A crucial aspect of this project was the development of a mechanism to identify high quality learning designs. Two leaders in the field of learning in higher education (Professor David Boud and Associate Professor Michael Prosser) were commissioned to advise the project team about what constitutes high quality learning in higher education. Their ideas in conjunction with feedback from the project team led to the development of a set of principles for high quality student learning in higher education (Boud & Prosser, 2001). The principles describe characteristics of a high quality learning design in higher education from a learning perspective.

Boud and Prosser (2001) argue that a learning design needs to address the following four principles in order for the potential of high quality learning to be realised:

  • Engage learners:
    Considering learners’ prior knowledge and their desires and building on their expectations.
  • Acknowledge the learning context:
    Considering how the implementation of the learning design (be it a one class session, over the period of a few weeks, or the entire subject) is positioned within the broader program of study for the learner.
  • Challenge learners:
    Seeking the active participation of learners, encouraging learners to be self-critical and supporting learners’ ampliative skills.
  • Provide practice:
    Encouraging learners to articulate and demonstrate to themselves and their peers what they are learning.

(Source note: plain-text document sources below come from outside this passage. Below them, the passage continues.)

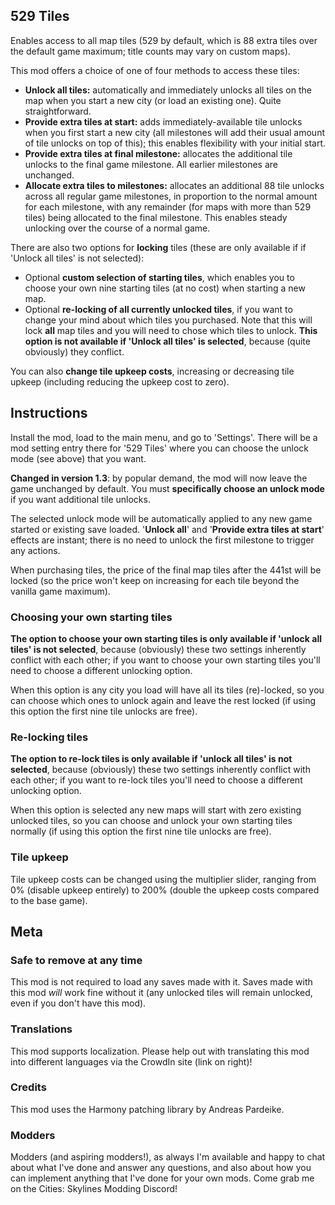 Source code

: ## 529 Tiles
Enables access to all map tiles (529 by default, which is 88 extra tiles over the default game maximum; title counts may vary on custom maps).

This mod offers a choice of one of four methods to access these tiles:
- **Unlock all tiles:** automatically and immediately unlocks all tiles on the map when you start a new city (or load an existing one). Quite straightforward.
- **Provide extra tiles at start:** adds immediately-available tile unlocks when you first start a new city (all milestones will add their usual amount of tile unlocks on top of this); this enables flexibility with your initial start.
- **Provide extra tiles at final milestone:** allocates the additional tile unlocks to the final game milestone.  All earlier milestones are unchanged.
- **Allocate extra tiles to milestones:** allocates an additional 88 tile unlocks across all regular game milestones, in proportion to the normal amount for each milestone, with any remainder (for maps with more than 529 tiles) being allocated to the final milestone. This enables steady unlocking over the course of a normal game.

There are also two options for **locking** tiles (these are only available if if 'Unlock all tiles' is not selected):
- Optional **custom selection of starting tiles**, which enables you to choose your own nine starting tiles (at no cost) when starting a new map.
- Optional **re-locking of all currently unlocked tiles**, if you want to change your mind about which tiles you purchased.  Note that this will lock **all** map tiles and you will need to chose which tiles to unlock.  **This option is not available if 'Unlock all tiles' is selected**, because (quite obviously) they conflict.

You can also **change tile upkeep costs**, increasing or decreasing tile upkeep (including reducing the upkeep cost to zero).

## Instructions
Install the mod, load to the main menu, and go to 'Settings'. There will be a mod setting entry there for '529 Tiles' where you can choose the unlock mode (see above) that you want.

**Changed in version 1.3**: by popular demand, the mod will now leave the game unchanged by default.  You must **specifically choose an unlock mode** if you want additional tile unlocks.

The selected unlock mode will be automatically applied to any new game started or existing save loaded. '**Unlock all**' and '**Provide extra tiles at start**' effects are instant; there is no need to unlock the first milestone to trigger any actions.

When purchasing tiles, the price of the final map tiles after the 441st will be locked (so the price won't keep on increasing for each tile beyond the vanilla game maximum).

### Choosing your own starting tiles
**The option to choose your own starting tiles is only available if 'unlock all tiles' is not selected**, because (obviously) these two settings inherently conflict with each other; if you want to choose your own starting tiles you'll need to choose a different unlocking option.

When this option is any city you load will have all its tiles (re)-locked, so you can choose which ones to unlock again and leave the rest locked (if using this option the first nine tile unlocks are free).

### Re-locking tiles
**The option to re-lock tiles is only available if 'unlock all tiles' is not selected**, because (obviously) these two settings inherently conflict with each other; if you want to re-lock tiles you'll need to choose a different unlocking option.

When this option is selected any new maps will start with zero existing unlocked tiles, so you can choose and unlock your own starting tiles normally (if using this option the first nine tile unlocks are free).

### Tile upkeep
Tile upkeep costs can be changed using the multiplier slider, ranging from 0% (disable upkeep entirely) to 200% (double the upkeep costs compared to the base game).

## Meta
### Safe to remove at any time
This mod is not required to load any saves made with it. Saves made with this mod *will* work fine without it (any unlocked tiles will remain unlocked, even if you don't have this mod).

### Translations
This mod supports localization. Please help out with translating this mod into different languages via the CrowdIn site (link on right)!

### Credits
This mod uses the Harmony patching library by Andreas Pardeike.

### Modders
Modders (and aspiring modders!), as always I'm available and happy to chat about what I've done and answer any questions, and also about how you can implement anything that I've done for your own mods. Come grab me on the Cities: Skylines Modding Discord!
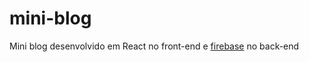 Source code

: # mini-blog
Mini blog desenvolvido em React no front-end e <a href="https://firebase.google.com/" target="_blank">firebase</a> no back-end
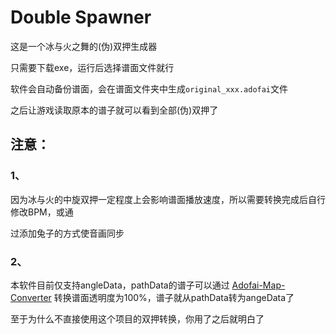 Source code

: # Double Spawner

这是一个冰与火之舞的(伪)双押生成器

只需要下载exe，运行后选择谱面文件就行

软件会自动备份谱面，会在谱面文件夹中生成`original_xxx.adofai`文件

之后让游戏读取原本的谱子就可以看到全部(伪)双押了

## 注意：

### 1、
因为冰与火的中旋双押一定程度上会影响谱面播放速度，所以需要转换完成后自行修改BPM，或通

过添加兔子的方式使音画同步

### 2、
本软件目前仅支持angleData，pathData的谱子可以通过
[Adofai-Map-Converter](https://github.com/Luxusio/ADOFAI-Map-Converter)
转换谱面透明度为100%，谱子就从pathData转为angeData了

至于为什么不直接使用这个项目的双押转换，你用了之后就明白了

In different learning contexts some of these principles may be more prominent than others, however, all four principles are considered important in any higher education context. The principles are holistic in that they incorporate both learning outcomes and learning processes and are based on the premise that learning arises from what students experience from an implementation of a learning design. Designers/educators need to examine their learning designs from the perspective of their impact on learning, that is, placing themselves in the "students’ shoes" and thus examining their learning designs from the student perspective.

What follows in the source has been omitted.